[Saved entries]
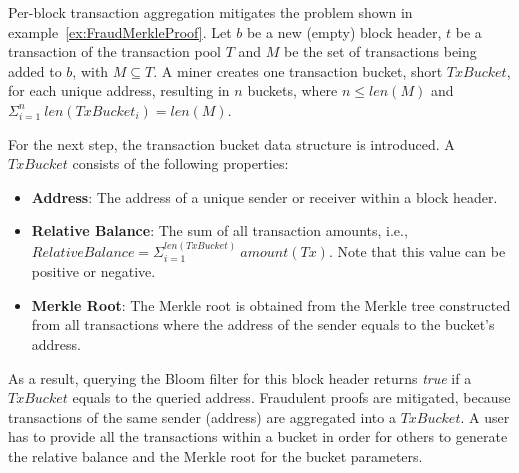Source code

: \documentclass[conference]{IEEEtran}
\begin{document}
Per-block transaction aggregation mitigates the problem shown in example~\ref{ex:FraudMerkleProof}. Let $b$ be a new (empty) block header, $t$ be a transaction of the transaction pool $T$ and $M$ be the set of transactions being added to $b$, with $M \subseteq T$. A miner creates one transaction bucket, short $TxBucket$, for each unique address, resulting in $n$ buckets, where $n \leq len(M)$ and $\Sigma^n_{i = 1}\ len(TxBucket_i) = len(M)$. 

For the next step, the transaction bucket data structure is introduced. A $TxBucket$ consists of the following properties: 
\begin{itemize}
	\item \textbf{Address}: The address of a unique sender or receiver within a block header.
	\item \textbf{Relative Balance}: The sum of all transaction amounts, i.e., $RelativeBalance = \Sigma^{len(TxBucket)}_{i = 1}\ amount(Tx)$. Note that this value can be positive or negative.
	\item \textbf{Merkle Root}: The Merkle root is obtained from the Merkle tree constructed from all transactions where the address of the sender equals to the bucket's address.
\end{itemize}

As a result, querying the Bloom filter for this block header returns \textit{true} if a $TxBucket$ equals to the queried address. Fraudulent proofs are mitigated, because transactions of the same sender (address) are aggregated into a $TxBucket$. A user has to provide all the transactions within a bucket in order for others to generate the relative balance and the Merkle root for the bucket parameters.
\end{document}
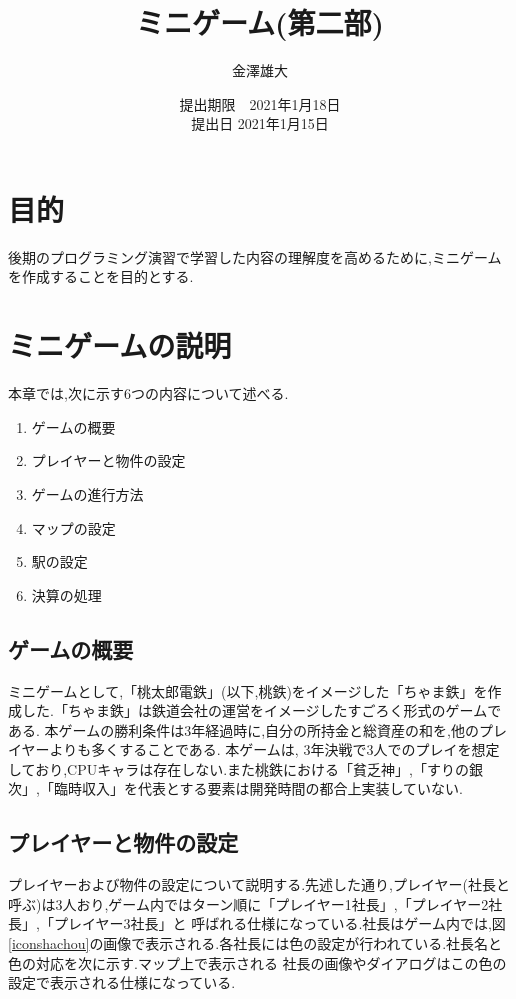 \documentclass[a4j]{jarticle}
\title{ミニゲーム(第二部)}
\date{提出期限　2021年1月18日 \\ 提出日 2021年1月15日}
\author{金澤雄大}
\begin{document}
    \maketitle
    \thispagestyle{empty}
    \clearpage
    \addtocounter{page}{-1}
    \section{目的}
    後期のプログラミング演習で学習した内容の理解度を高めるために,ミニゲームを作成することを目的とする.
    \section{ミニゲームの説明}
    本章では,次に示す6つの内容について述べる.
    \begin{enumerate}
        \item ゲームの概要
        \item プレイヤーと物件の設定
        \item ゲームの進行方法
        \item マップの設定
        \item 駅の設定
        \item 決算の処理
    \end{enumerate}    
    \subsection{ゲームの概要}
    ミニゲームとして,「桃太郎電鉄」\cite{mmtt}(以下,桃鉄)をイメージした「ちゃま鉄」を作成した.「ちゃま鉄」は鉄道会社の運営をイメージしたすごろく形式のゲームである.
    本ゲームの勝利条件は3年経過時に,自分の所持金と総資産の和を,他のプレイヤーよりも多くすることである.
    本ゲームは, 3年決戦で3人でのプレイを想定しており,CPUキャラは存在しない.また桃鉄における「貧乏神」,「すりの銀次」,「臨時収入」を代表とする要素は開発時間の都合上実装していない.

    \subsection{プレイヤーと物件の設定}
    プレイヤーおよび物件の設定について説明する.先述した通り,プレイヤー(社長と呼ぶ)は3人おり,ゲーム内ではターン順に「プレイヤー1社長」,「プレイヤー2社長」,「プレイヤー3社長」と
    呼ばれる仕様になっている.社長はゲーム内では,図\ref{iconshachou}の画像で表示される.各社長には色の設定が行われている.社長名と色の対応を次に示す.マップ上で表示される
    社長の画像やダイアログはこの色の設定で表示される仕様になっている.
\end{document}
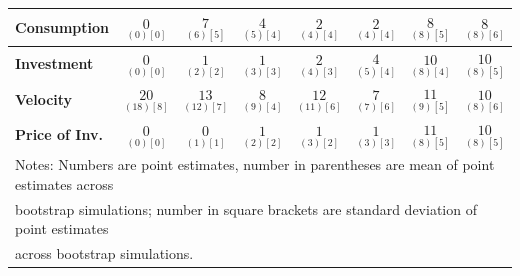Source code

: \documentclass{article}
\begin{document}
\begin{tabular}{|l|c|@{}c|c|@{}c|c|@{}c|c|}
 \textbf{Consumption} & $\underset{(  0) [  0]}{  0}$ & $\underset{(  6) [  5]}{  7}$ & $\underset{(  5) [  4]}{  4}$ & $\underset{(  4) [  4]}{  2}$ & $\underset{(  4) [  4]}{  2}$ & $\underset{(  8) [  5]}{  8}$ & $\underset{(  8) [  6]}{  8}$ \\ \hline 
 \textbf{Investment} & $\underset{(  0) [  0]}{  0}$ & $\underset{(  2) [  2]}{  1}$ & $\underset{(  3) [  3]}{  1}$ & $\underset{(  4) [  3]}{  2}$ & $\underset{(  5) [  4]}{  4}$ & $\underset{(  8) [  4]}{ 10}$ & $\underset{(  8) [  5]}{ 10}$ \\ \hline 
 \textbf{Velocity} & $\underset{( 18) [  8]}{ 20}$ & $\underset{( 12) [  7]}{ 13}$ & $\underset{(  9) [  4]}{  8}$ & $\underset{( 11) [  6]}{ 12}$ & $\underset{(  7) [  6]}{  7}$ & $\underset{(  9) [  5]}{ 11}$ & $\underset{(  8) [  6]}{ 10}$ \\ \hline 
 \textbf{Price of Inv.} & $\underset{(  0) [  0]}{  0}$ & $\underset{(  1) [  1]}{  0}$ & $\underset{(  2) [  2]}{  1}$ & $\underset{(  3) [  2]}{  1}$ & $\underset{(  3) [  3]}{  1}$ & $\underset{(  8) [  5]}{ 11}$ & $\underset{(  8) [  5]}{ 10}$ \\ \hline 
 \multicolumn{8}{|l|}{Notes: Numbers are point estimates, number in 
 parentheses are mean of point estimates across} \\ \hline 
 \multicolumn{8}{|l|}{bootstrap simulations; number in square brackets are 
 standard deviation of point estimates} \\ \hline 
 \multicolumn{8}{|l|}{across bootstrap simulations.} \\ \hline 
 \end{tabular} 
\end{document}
--
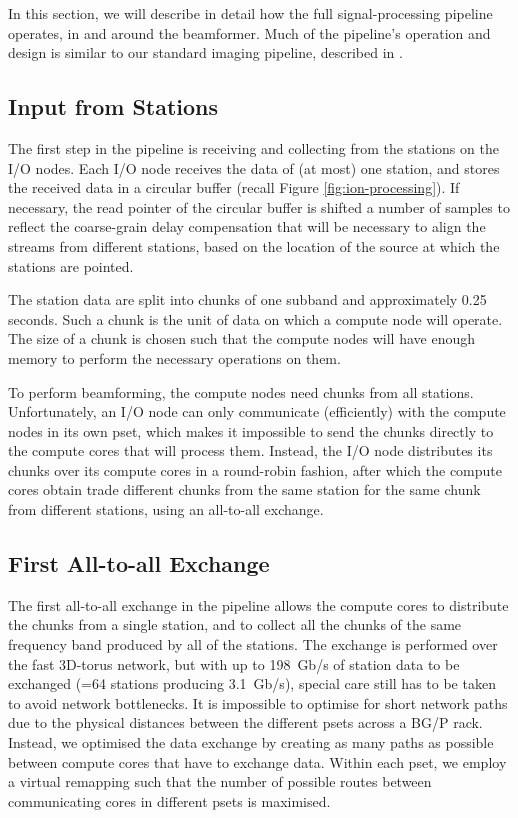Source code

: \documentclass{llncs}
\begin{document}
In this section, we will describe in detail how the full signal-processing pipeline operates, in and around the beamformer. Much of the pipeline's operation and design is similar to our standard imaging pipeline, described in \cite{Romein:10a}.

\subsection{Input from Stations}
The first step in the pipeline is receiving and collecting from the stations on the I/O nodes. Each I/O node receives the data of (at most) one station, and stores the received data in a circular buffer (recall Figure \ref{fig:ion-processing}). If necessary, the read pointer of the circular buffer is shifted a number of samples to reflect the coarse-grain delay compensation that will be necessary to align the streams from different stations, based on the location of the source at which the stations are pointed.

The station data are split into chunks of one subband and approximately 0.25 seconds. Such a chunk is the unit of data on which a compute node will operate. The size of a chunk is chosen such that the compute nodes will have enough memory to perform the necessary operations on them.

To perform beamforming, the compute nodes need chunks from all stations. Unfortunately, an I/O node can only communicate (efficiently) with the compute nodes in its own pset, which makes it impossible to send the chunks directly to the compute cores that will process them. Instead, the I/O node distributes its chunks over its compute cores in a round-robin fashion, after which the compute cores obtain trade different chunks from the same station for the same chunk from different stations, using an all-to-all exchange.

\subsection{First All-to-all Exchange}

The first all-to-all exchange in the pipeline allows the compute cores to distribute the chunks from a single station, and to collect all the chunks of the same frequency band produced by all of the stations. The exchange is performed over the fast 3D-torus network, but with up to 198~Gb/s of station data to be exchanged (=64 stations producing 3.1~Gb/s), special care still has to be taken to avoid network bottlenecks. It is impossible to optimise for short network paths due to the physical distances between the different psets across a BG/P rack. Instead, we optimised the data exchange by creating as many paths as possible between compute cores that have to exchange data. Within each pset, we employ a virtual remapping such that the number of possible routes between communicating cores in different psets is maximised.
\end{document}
==
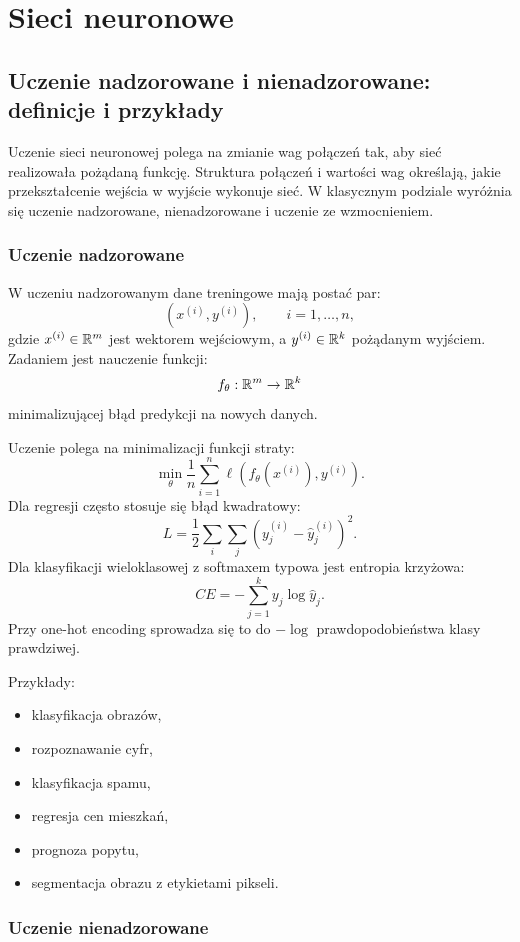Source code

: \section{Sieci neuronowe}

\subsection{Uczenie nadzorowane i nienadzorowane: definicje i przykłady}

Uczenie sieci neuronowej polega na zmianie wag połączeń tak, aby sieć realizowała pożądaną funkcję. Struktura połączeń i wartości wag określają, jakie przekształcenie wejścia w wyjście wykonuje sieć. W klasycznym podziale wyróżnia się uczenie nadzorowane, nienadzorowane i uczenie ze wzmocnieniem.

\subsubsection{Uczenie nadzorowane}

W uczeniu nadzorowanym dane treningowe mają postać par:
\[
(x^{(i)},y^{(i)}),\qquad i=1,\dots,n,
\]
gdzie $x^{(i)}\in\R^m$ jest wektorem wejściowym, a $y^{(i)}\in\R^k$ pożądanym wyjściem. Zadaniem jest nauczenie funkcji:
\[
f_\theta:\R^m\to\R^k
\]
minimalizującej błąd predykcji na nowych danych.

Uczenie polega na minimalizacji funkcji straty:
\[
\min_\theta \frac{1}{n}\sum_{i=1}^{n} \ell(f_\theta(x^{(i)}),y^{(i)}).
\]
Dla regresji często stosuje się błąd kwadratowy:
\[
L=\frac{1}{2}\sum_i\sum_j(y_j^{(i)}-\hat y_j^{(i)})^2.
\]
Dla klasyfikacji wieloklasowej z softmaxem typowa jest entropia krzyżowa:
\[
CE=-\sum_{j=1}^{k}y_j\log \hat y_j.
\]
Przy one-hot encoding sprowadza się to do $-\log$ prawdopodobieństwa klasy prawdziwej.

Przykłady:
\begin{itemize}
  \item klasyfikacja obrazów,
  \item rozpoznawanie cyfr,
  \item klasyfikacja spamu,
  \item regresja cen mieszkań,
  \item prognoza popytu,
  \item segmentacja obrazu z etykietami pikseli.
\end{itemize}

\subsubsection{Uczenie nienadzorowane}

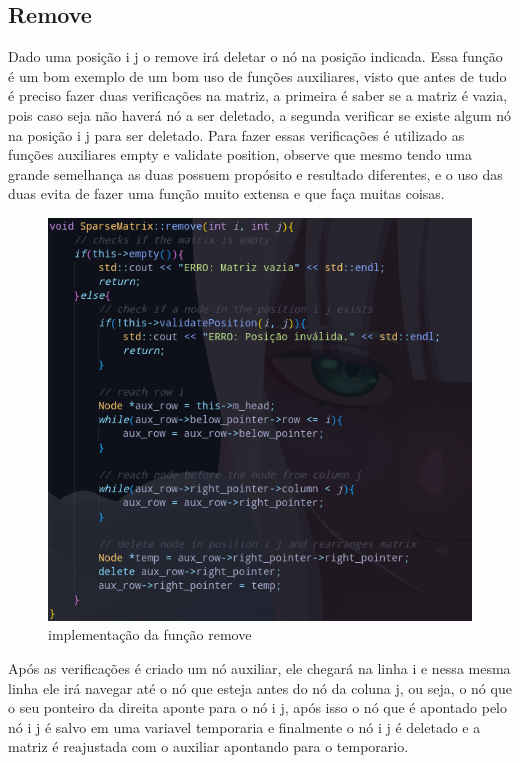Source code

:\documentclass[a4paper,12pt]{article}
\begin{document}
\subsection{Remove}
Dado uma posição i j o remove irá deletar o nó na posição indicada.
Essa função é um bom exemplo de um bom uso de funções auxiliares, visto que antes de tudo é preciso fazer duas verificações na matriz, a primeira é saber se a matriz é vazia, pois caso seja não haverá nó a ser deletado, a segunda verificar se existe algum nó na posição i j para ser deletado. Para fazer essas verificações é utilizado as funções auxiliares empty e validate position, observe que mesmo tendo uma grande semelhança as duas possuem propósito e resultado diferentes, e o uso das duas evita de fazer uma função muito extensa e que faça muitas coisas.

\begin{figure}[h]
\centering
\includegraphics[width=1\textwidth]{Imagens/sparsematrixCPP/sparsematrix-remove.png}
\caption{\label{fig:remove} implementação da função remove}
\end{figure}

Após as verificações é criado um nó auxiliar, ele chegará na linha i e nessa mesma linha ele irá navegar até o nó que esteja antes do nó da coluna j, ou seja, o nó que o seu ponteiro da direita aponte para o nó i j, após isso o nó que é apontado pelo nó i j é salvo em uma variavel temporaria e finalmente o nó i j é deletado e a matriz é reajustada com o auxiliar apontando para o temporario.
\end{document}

* **GOAL OF THE EXERCISE**:
Return all lines in the data that include the word "subsubsection".

* **SOLVED PROBLEM**:
\subsubsection{Uczenie nadzorowane}
\subsubsection{Uczenie nienadzorowane}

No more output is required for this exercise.